##### DATASET RECORDS #####

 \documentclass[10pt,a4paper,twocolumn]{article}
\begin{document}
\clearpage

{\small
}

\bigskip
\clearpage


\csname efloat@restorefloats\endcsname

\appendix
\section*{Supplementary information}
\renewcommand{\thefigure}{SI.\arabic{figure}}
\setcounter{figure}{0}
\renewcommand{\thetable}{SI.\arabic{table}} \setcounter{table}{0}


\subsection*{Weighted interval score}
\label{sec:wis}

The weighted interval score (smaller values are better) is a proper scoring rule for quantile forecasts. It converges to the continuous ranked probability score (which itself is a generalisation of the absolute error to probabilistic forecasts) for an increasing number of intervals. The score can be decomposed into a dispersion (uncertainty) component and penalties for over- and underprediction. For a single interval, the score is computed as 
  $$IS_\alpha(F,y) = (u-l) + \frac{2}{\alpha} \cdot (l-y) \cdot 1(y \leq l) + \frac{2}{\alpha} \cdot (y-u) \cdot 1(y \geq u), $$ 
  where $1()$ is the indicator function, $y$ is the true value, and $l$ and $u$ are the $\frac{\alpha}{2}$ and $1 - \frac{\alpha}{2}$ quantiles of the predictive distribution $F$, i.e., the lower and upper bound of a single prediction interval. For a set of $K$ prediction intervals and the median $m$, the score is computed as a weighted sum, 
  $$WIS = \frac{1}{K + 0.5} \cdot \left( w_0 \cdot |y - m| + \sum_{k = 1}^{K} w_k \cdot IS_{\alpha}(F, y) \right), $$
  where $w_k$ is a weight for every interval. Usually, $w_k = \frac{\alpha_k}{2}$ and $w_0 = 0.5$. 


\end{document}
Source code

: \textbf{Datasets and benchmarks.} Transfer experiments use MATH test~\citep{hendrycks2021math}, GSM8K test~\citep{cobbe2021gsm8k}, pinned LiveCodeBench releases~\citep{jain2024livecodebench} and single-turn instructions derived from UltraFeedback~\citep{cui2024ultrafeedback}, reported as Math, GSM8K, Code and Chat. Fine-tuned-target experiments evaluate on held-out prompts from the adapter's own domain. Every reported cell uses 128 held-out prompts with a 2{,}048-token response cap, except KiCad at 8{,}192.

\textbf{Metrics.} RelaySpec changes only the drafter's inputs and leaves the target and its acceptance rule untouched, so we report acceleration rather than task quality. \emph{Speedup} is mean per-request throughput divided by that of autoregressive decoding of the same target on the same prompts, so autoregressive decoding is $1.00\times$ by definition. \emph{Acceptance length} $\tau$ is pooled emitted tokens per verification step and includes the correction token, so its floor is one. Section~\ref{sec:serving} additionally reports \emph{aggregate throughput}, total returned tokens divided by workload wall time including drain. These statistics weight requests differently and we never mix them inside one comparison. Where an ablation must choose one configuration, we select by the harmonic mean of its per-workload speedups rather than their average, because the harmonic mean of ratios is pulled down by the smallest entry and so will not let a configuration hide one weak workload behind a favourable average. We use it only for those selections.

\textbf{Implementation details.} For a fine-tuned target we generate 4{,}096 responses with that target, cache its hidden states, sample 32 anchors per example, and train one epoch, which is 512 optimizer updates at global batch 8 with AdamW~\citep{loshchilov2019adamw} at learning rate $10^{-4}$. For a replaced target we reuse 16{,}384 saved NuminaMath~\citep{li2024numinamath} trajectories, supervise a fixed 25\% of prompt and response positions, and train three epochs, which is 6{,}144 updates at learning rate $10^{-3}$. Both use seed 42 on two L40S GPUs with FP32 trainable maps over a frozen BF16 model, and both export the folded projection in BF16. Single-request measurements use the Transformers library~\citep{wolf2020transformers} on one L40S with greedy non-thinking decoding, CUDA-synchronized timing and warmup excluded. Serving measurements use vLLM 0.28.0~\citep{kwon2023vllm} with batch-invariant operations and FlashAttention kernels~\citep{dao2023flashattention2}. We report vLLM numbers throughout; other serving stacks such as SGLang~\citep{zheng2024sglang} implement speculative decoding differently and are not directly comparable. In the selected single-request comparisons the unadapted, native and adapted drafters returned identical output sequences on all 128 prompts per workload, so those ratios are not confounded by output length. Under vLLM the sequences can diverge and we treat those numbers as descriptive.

#####

# [ABOUT THIS EXERCISE]
Given the data above, which lines hold the string "cdot"? Return them.

# [EXERCISE RESPONSE]
  $$IS_\alpha(F,y) = (u-l) + \frac{2}{\alpha} \cdot (l-y) \cdot 1(y \leq l) + \frac{2}{\alpha} \cdot (y-u) \cdot 1(y \geq u), $$ 
  $$WIS = \frac{1}{K + 0.5} \cdot \left( w_0 \cdot |y - m| + \sum_{k = 1}^{K} w_k \cdot IS_{\alpha}(F, y) \right), $$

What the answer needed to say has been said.